Well, we almost got through Thanksgiving without the onset of winter. It is a little depressing to realize that we are still in the midst of a pandemic and restrictions. Our library does not require visitors to be vaccinated but we are limited to 15 people in the library at a time. Masks are mandatory and we ask you to keep 2 metre spacing between patrons.
With these restrictions we cannot offer any in-library programs and sadly that includes Story Time. Kelly Nutbrown is going into the Kindergarten classroom and the preschool to do Story Time until we are able to offer it in the library.

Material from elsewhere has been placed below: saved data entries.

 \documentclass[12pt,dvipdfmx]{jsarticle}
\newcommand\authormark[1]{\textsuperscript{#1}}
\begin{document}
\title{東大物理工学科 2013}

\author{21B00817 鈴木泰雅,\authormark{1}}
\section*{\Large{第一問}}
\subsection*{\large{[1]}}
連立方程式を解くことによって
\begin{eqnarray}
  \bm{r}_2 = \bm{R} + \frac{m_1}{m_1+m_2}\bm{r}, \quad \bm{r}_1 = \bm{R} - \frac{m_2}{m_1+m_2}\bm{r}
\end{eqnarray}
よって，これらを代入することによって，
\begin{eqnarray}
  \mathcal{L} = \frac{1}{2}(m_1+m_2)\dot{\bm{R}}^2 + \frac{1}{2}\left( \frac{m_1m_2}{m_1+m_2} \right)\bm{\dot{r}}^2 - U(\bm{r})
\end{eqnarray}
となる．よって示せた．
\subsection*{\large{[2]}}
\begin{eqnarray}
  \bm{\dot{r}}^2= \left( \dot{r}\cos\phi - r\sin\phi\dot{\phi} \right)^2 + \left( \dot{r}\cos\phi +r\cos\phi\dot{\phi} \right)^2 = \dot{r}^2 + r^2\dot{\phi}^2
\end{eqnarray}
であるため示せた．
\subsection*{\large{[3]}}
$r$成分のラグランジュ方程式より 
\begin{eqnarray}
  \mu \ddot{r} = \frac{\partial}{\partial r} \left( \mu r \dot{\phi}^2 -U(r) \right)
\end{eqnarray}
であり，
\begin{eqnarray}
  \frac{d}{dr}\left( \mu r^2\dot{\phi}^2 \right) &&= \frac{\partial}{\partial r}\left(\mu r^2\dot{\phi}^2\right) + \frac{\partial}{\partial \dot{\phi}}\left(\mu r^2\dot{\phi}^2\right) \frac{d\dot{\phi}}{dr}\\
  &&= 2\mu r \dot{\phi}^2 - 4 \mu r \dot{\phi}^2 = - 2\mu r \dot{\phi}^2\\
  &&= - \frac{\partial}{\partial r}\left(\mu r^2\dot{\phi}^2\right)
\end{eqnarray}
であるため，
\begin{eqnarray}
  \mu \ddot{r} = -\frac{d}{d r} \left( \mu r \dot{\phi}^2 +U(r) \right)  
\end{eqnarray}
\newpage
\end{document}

We are open 4 days a week Monday-Thursday (9-3, 9-7:30 Wednesdays). It is quieter in the library than usual but books are still flying off the shelves. We are lucky that the Marigold online reservation system is so easy and fast. There are lots of new books for adults and children, as well as new audio books in our library and of course you have access to material from so many libraries. tracpac.ab.ca
The colder weather does provide a great excuse to curl up in your favourite chair, with your favourite bevy and get stuck into a book. Mysteries are very popular and it is hard to top anything by Scottish writer Peter May. His latest book is The Night Gate and it’s a gem.

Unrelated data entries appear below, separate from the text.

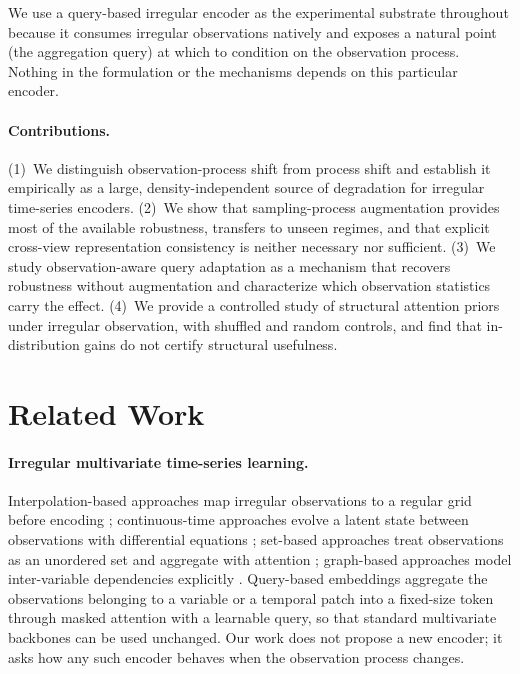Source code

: \documentclass[sigconf,nonacm]{acmart}
\begin{document}
We use a query-based irregular encoder \cite{lim2026quite} as the experimental substrate throughout because it
consumes irregular observations natively and exposes a natural point (the aggregation query) at which to condition
on the observation process. Nothing in the formulation or the mechanisms depends on this particular encoder.

\paragraph{Contributions.}
(1)~We distinguish observation-process shift from process shift and establish it empirically as a large,
density-independent source of degradation for irregular time-series encoders.
(2)~We show that sampling-process augmentation provides most of the available robustness, transfers to unseen
regimes, and that explicit cross-view representation consistency is neither necessary nor sufficient.
(3)~We study observation-aware query adaptation as a mechanism that recovers robustness without augmentation and
characterize which observation statistics carry the effect.
(4)~We provide a controlled study of structural attention priors under irregular observation, with shuffled and
random controls, and find that in-distribution gains do not certify structural usefulness.

\section{Related Work}
\paragraph{Irregular multivariate time-series learning.}
Interpolation-based approaches map irregular observations to a regular grid before encoding
\cite{shukla2019ipn}; continuous-time approaches evolve a latent state between observations with differential
equations \cite{rubanova2019latentode,debrouwer2019gruodebayes,kidger2020ncde}; set-based approaches treat
observations as an unordered set and aggregate with attention \cite{horn2020seft,shukla2021mtand};
graph-based approaches model inter-variable dependencies explicitly \cite{zhang2022raindrop,zhang2024tpatchgnn}.
Query-based embeddings \cite{lim2026quite} aggregate the observations belonging to a variable or a temporal patch
into a fixed-size token through masked attention with a learnable query, so that standard multivariate backbones
\cite{liu2024itransformer,nie2023patchtst} can be used unchanged. Our work does not propose a new encoder; it asks
how any such encoder behaves when the observation process changes.
\end{document}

In a sleepy French village, the body of a man shot through the head is disinterred by the roots of a fallen tree. A week later a famous art critic is viciously murdered in a nearby house. The deaths occurred more than 70 years apart.

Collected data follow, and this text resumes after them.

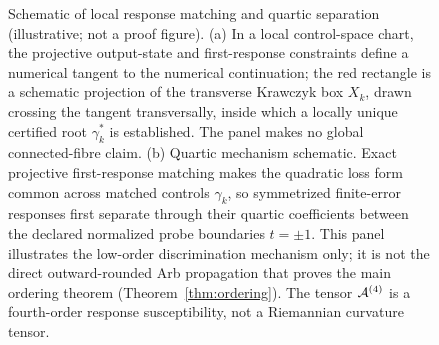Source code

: \begin{figure}[t]
\caption{Schematic of local response matching and quartic separation (illustrative; not a
proof figure). (a) In a local control-space chart, the projective output-state and
first-response constraints define a numerical tangent to the numerical continuation; the
red rectangle is a schematic projection of the transverse Krawczyk box $X_{k}$, drawn
crossing the tangent transversally, inside which a locally unique certified root
$\gamma_{k}^{*}$ is established. The panel makes no global connected-fibre claim.
(b) Quartic mechanism schematic. Exact projective first-response matching makes the
quadratic loss form common across matched controls $\gamma_{k}$, so symmetrized
finite-error responses first separate through their quartic coefficients between the
declared normalized probe boundaries $t=\pm1$. This panel illustrates the low-order
discrimination mechanism only; it is not the direct outward-rounded Arb propagation that
proves the main ordering theorem (Theorem~\ref{thm:ordering}). The tensor $\Aa^{(4)}$ is a
fourth-order response susceptibility, not a Riemannian curvature tensor.}
\label{fig:schematic}
\end{figure}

Forensics expert Enzo McLeod quickly finds himself embroiled in the investigation of
the latter. Two extraordinary narratives are set in train – one historical, unfolding in the treacherous wartime years of occupied France, the other contemporary, set in the fall of 2020 as France re-enters COVID lockdown.
Enzo’s investigations reveal an unexpected link between the murders – the Mona Lisa. Tasked by the exiled Charles De Gaulle to keep the world’s most famous painting out of Nazi hands after the fall of France in1940, 28-year old Georgette Pignal finds herself swept along by the tide of history. Following in the wake of Da Vinci’s Mona Lisa as it is moved from chateau to chateau, she finds herself just one step ahead of two German art experts sent to steal it for rival patrons – Hitler and Goering.
In this, May’s latest novel, he shows why he is one of the great contemporary writers of crime fiction – and The Night Gate is available from the Millarville Library!